▶ _Task brief_
Whenever the string "inverse" appears in a line below, please copy the line out.

Dataset entries
============================================================
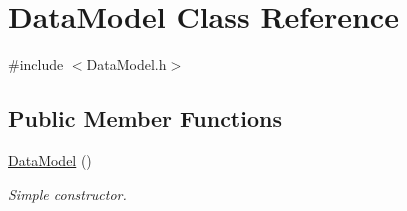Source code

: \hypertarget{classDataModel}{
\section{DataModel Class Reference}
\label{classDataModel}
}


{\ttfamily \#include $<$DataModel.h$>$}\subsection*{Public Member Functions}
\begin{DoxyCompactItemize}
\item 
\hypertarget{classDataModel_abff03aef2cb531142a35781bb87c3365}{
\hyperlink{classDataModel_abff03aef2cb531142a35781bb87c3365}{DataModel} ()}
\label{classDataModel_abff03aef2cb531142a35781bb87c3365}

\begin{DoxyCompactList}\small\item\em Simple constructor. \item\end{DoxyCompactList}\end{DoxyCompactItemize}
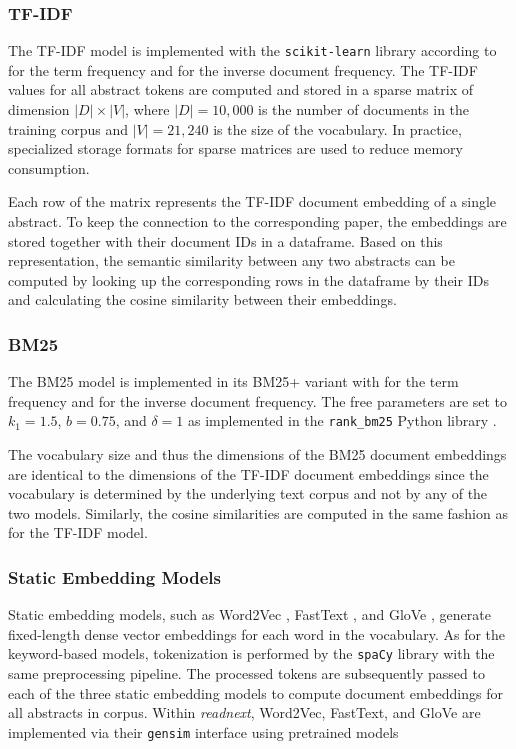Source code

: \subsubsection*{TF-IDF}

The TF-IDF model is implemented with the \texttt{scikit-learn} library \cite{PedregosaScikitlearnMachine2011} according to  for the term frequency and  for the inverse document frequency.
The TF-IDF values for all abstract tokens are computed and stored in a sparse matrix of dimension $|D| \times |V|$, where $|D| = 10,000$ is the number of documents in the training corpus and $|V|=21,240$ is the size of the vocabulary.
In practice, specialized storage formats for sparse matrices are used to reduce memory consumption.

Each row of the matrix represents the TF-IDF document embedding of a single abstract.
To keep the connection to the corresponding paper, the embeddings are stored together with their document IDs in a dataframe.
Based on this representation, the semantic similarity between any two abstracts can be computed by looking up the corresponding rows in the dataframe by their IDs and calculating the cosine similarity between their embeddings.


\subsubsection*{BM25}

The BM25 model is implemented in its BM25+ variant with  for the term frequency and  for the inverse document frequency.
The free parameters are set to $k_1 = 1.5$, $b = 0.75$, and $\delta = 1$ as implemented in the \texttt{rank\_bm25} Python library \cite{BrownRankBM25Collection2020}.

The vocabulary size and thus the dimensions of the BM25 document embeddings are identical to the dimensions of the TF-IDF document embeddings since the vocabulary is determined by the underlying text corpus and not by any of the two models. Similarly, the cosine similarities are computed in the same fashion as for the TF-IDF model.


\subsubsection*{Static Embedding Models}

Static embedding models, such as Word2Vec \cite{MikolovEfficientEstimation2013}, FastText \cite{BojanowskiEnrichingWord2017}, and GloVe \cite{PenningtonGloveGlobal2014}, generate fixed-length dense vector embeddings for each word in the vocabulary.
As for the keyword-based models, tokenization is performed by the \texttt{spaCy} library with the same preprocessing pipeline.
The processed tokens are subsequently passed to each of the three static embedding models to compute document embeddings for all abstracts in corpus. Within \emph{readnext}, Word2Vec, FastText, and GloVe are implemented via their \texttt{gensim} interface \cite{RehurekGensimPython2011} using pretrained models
============================================================
▶ _Written answer_
The TF-IDF model is implemented with the \texttt{scikit-learn} library \cite{PedregosaScikitlearnMachine2011} according to  for the term frequency and  for the inverse document frequency.
The BM25 model is implemented in its BM25+ variant with  for the term frequency and  for the inverse document frequency.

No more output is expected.